● EXERCISE GOAL
Lines in the listing below may contain the word "sqrt". State how many do, and nothing more.

● MATERIAL TO PROCESS
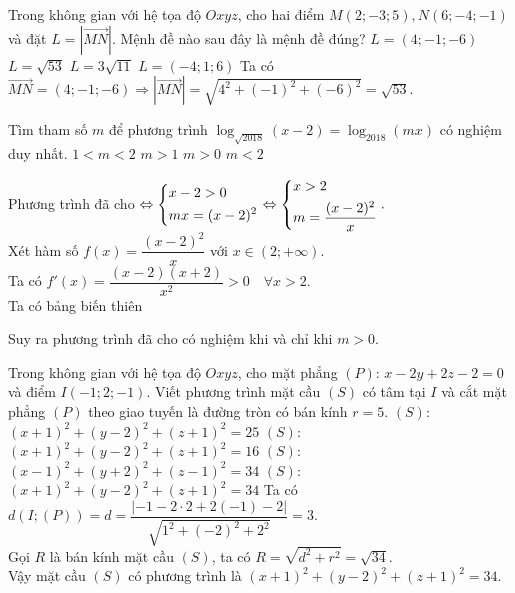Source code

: \begin{ex}%
Trong không gian với hệ tọa độ $Oxyz$, cho hai điểm $M(2;-3;5), N(6;-4;-1)$ và đặt $L= \left|\vec{MN}\right|.$ Mệnh đề nào sau đây là mệnh đề đúng?
\choice
{$L=(4;-1;-6)$}
{\True $L= \sqrt{53}$}
{$L=3 \sqrt{11}$}
{$L=(-4;1;6)$}
\loigiai
{ Ta có $\vec{MN} =(4;-1;-6) \Rightarrow \left|\vec{MN} \right| =\sqrt{4^2+(-1)^2+(-6)^2} =\sqrt{53}.$
}
\end{ex}
\begin{ex}%
Tìm tham số $m$ để phương trình $\log _{\sqrt{2018}}(x-2)= \log _{2018}(mx)$ có nghiệm duy nhất.
\choice
{$1<m<2$}
{$m>1$}
{\True $m>0$}
{$m<2$}
\loigiai
{ Phương trình đã cho $\Leftrightarrow \left\{\begin{aligned}& x-2>0 \\& mx=(x-2)^2\end{aligned}\right. \Leftrightarrow \left\{\begin{aligned}&x>2\\& m=\dfrac{(x-2)^2}{x}\end{aligned}\right..$\\
Xét hàm số $f(x)= \dfrac{(x-2)^2}{x}$ với $x \in (2; + \infty)$.\\
Ta có $f'(x)= \dfrac{(x-2)(x+2)}{x^2} >0 \quad \forall x >2.$ \\
Ta có bảng biến thiên
\begin{center}
\end{center}
Suy ra phương trình đã cho có nghiệm khi và chỉ khi $m>0.$
}
\end{ex}
\begin{ex}%
Trong không gian với hệ tọa độ $Oxyz$, cho mặt phẳng $(P)$: $x-2y+2z-2=0$ và điểm $I(-1;2;-1)$. Viết phương trình mặt cầu $(S)$ có tâm tại $I$ và cắt mặt phẳng $(P)$ theo giao tuyến là đường tròn có bán kính $ r=5.$
\choice
{$(S)$: $(x+1)^2+(y-2)^2+(z+1)^2=25$}
{$(S)$: $(x+1)^2+(y-2)^2+(z+1)^2=16$}
{$(S)$: $(x-1)^2+(y+2)^2+(z-1)^2=34$}
{\True $(S)$: $(x+1)^2+(y-2)^2+(z+1)^2=34$}
\loigiai
{ Ta có $d(I;(P))= d = \dfrac{|-1-2 \cdot 2 +2(-1)-2|}{\sqrt{1^2+(-2)^2+2^2}} = 3$.\\
Gọi $R$ là bán kính mặt cầu $(S)$, ta có $R= \sqrt{d^2+r^2}= \sqrt{34}$.\\
Vậy mặt cầu $(S)$ có phương trình là $(x+1)^2+(y-2)^2+(z+1)^2=34$.
}
\end{ex}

● OUTPUT FOR THIS EXERCISE
6